На следующий день он почувствовал себя лучше и на радостях не стал задаваться вопросом, почему сегодня, а не вчера. А вот Жюстин почему-то непременно пожелала подвести под это явление теоретическую базу.
Кантор, который понял не больше, чем вчера, отвлекся от рассуждений о возрастной патологии сосудов головного мозга и ее отличии от травматической и бездумно уставился в окно. По подоконнику прыгала растерянная донельзя синичка, безуспешно пытаясь найти себе пропитание. Вид у птички был по-человечески озадаченный. Ее крохотных мозгов не хватало, чтобы объяснить причину отсутствия пищи среди лета, а такие вещи, как антикомариный полог, в дикой природе неведомы. Несколько дней назад Пьер забыл обновить защиту от кровопийц, которые в изобилии водились в этих краях, и был зверски искусан. Почему-то комары сочли самым лакомым блюдом именно мага. Джеффри досталось гораздо меньше, а на прочих лесные гурманы даже не поглядели. Разгневанный мэтр Пьер перестарался, восстанавливая полог, отчего вся насекомая живность в радиусе ста локтей вокруг хижины передохла и до сих пор не появилась. Залетавшие в мертвую зону птицы вели себя примерно как эта синичка – изумленно таращились, пугались и в конце концов улетали прочь.

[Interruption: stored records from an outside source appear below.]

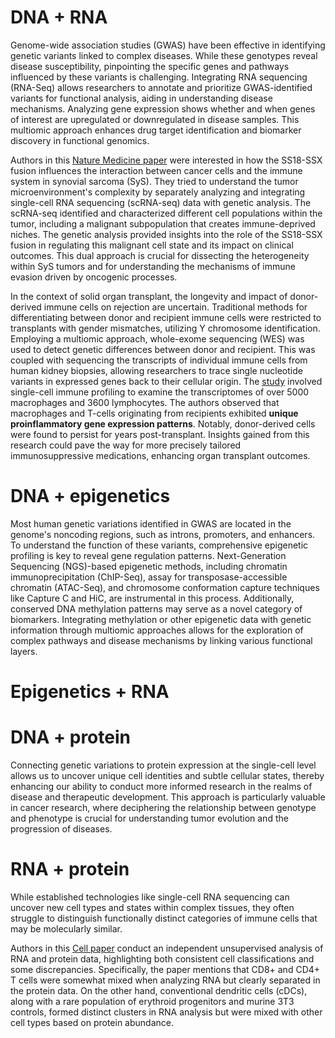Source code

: # DNA + RNA
Genome-wide association studies (GWAS) have been effective in identifying genetic variants linked to complex diseases. While these genotypes reveal disease susceptibility, pinpointing the specific genes and pathways influenced by these variants is challenging. Integrating RNA sequencing (RNA-Seq) allows researchers to annotate and prioritize GWAS-identified variants for functional analysis, aiding in understanding disease mechanisms. Analyzing gene expression shows whether and when genes of interest are upregulated or downregulated in disease samples. This multiomic approach enhances drug target identification and biomarker discovery in functional genomics.

Authors in this [Nature Medicine paper]([https://www.cell.com/cell/fulltext/S0092-8674(21)00583-3](https://www.nature.com/articles/s41591-020-01212-6)) were interested in how the SS18-SSX fusion influences the interaction between cancer cells and the immune system in synovial sarcoma (SyS). They tried to understand the tumor microenvironment's complexity by separately analyzing and integrating single-cell RNA sequencing (scRNA-seq) data with genetic analysis. The scRNA-seq identified and characterized different cell populations within the tumor, including a malignant subpopulation that creates immune-deprived niches. The genetic analysis provided insights into the role of the SS18-SSX fusion in regulating this malignant cell state and its impact on clinical outcomes. This dual approach is crucial for dissecting the heterogeneity within SyS tumors and for understanding the mechanisms of immune evasion driven by oncogenic processes.

In the context of solid organ transplant, the longevity and impact of donor-derived immune cells on rejection are uncertain. Traditional methods for differentiating between donor and recipient immune cells were restricted to transplants with gender mismatches, utilizing Y chromosome identification. Employing a multiomic approach, whole-exome sequencing (WES) was used to detect genetic differences between donor and recipient. This was coupled with sequencing the transcripts of individual immune cells from human kidney biopsies, allowing researchers to trace single nucleotide variants in expressed genes back to their cellular origin. The [study](https://journals.lww.com/jasn/fulltext/2020/09000/harnessing_expressed_single_nucleotide_variation.12.aspx) involved single-cell immune profiling to examine the transcriptomes of over 5000 macrophages and 3600 lymphocytes. The authors observed that macrophages and T-cells originating from recipients exhibited **unique proinflammatory gene expression patterns**. Notably, donor-derived cells were found to persist for years post-transplant. Insights gained from this research could pave the way for more precisely tailored immunosuppressive medications, enhancing organ transplant outcomes.

# DNA + epigenetics 
Most human genetic variations identified in GWAS are located in the genome's noncoding regions, such as introns, promoters, and enhancers. To understand the function of these variants, comprehensive epigenetic profiling is key to reveal gene regulation patterns. Next-Generation Sequencing (NGS)-based epigenetic methods, including chromatin immunoprecipitation (ChIP-Seq), assay for transposase-accessible chromatin (ATAC-Seq), and chromosome conformation capture techniques like Capture C and HiC, are instrumental in this process. Additionally, conserved DNA methylation patterns may serve as a novel category of biomarkers. Integrating methylation or other epigenetic data with genetic information through multiomic approaches allows for the exploration of complex pathways and disease mechanisms by linking various functional layers.


# Epigenetics + RNA


# DNA + protein
Connecting genetic variations to protein expression at the single-cell level allows us to uncover unique cell identities and subtle cellular states, thereby enhancing our ability to conduct more informed research in the realms of disease and therapeutic development. This approach is particularly valuable in cancer research, where deciphering the relationship between genotype and phenotype is crucial for understanding tumor evolution and the progression of diseases.

# RNA + protein
While established technologies like single-cell RNA sequencing can uncover new cell types and states within complex tissues, they often struggle to distinguish functionally distinct categories of immune cells that may be molecularly similar.

Authors in this [Cell paper](https://www.cell.com/cell/fulltext/S0092-8674(21)00583-3) conduct an independent unsupervised analysis of RNA and protein data, highlighting both consistent cell classifications and some discrepancies. Specifically, the paper mentions that CD8+ and CD4+ T cells were somewhat mixed when analyzing RNA but clearly separated in the protein data. On the other hand, conventional dendritic cells (cDCs), along with a rare population of erythroid progenitors and murine 3T3 controls, formed distinct clusters in RNA analysis but were mixed with other cell types based on protein abundance.



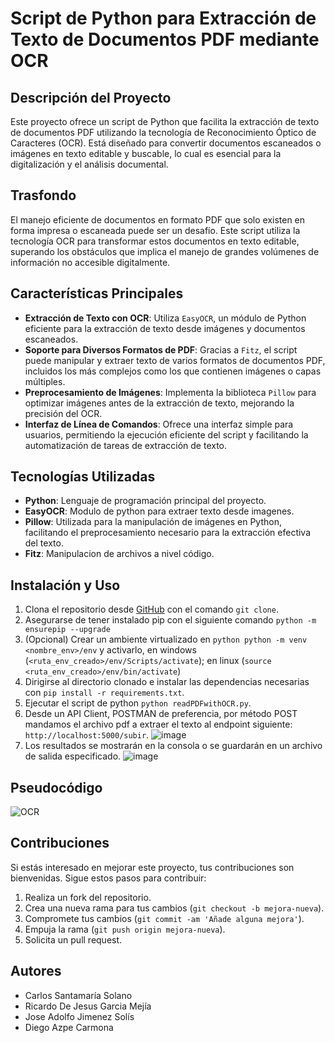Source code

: # Script de Python para Extracción de Texto de Documentos PDF mediante OCR

## Descripción del Proyecto
Este proyecto ofrece un script de Python que facilita la extracción de texto de documentos PDF utilizando la tecnología de Reconocimiento Óptico de Caracteres (OCR). Está diseñado para convertir documentos escaneados o imágenes en texto editable y buscable, lo cual es esencial para la digitalización y el análisis documental.

## Trasfondo
El manejo eficiente de documentos en formato PDF que solo existen en forma impresa o escaneada puede ser un desafío. Este script utiliza la tecnología OCR para transformar estos documentos en texto editable, superando los obstáculos que implica el manejo de grandes volúmenes de información no accesible digitalmente.

## Características Principales
- **Extracción de Texto con OCR**: Utiliza `EasyOCR`, un módulo de Python eficiente para la extracción de texto desde imágenes y documentos escaneados.
- **Soporte para Diversos Formatos de PDF**: Gracias a `Fitz`, el script puede manipular y extraer texto de varios formatos de documentos PDF, incluidos los más complejos como los que contienen imágenes o capas múltiples.
- **Preprocesamiento de Imágenes**: Implementa la biblioteca `Pillow` para optimizar imágenes antes de la extracción de texto, mejorando la precisión del OCR.
- **Interfaz de Línea de Comandos**: Ofrece una interfaz simple para usuarios, permitiendo la ejecución eficiente del script y facilitando la automatización de tareas de extracción de texto.

## Tecnologías Utilizadas
- **Python**: Lenguaje de programación principal del proyecto.
- **EasyOCR**: Modulo de python para extraer texto desde imagenes.
- **Pillow**: Utilizada para la manipulación de imágenes en Python, facilitando el preprocesamiento necesario para la extracción efectiva del texto.
- **Fitz**: Manipulacion de archivos a nivel código.

## Instalación y Uso
1. Clona el repositorio desde [GitHub](https://github.com/RicardoJGM/ocrReadPDF.git) con el comando `git clone`.
2. Asegurarse de tener instalado pip con el siguiente comando `python -m ensurepip --upgrade`
3. (Opcional) Crear un ambiente virtualizado en `python python -m venv <nombre_env>/env` y activarlo, en windows (`<ruta_env_creado>/env/Scripts/activate`); en linux (`source <ruta_env_creado>/env/bin/activate`)
4. Dirigirse al directorio clonado e instalar las dependencias necesarias con `pip install -r requirements.txt`.
5. Ejecutar el script de python `python readPDFwithOCR.py`.
6. Desde un API Client, POSTMAN de preferencia, por método POST mandamos el archivo pdf a extraer el texto al endpoint siguiente: `http://localhost:5000/subir`.
![image](https://github.com/RicardoJGM/ocrReadPDF/assets/112904134/602032a2-e237-4c77-9e12-d0a576badf3b)
7. Los resultados se mostrarán en la consola o se guardarán en un archivo de salida especificado.
![image](https://github.com/RicardoJGM/ocrReadPDF/assets/112904134/17bcb990-9c48-425d-9f72-a3300c9add5b)

## Pseudocódigo
![OCR](https://github.com/RicardoJGM/ocrReadPDF/assets/112904134/99465e7f-36c2-4c40-aa38-e21215547946)

## Contribuciones
Si estás interesado en mejorar este proyecto, tus contribuciones son bienvenidas. Sigue estos pasos para contribuir:
1. Realiza un fork del repositorio.
2. Crea una nueva rama para tus cambios (`git checkout -b mejora-nueva`).
3. Compromete tus cambios (`git commit -am 'Añade alguna mejora'`).
4. Empuja la rama (`git push origin mejora-nueva`).
5. Solicita un pull request.

## Autores
- Carlos Santamaría Solano
- Ricardo De Jesus Garcia Mejía
- Jose Adolfo Jimenez Solís
- Diego Azpe Carmona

Как бы в подтверждение общего правила птичка вспорхнула и унеслась. Кантор проводил ее взглядом и подумал, что возможность сползти с постели и добраться до окна – великое благо, которое большинство людей не ценит, пока не лишится. Когда два полуживых мистралийца начали ковылять к этому окну наперегонки, товарищи над ними не смеялись только из чувства такта. Они, наверное, действительно выглядели как дети с этими соревнованиями «кто первый» и «у кого лучше получится». Только Жюстин одобрила их мальчишеские забавы и сказала, что это мощный положительный стимул к дальнейшему выздоровлению.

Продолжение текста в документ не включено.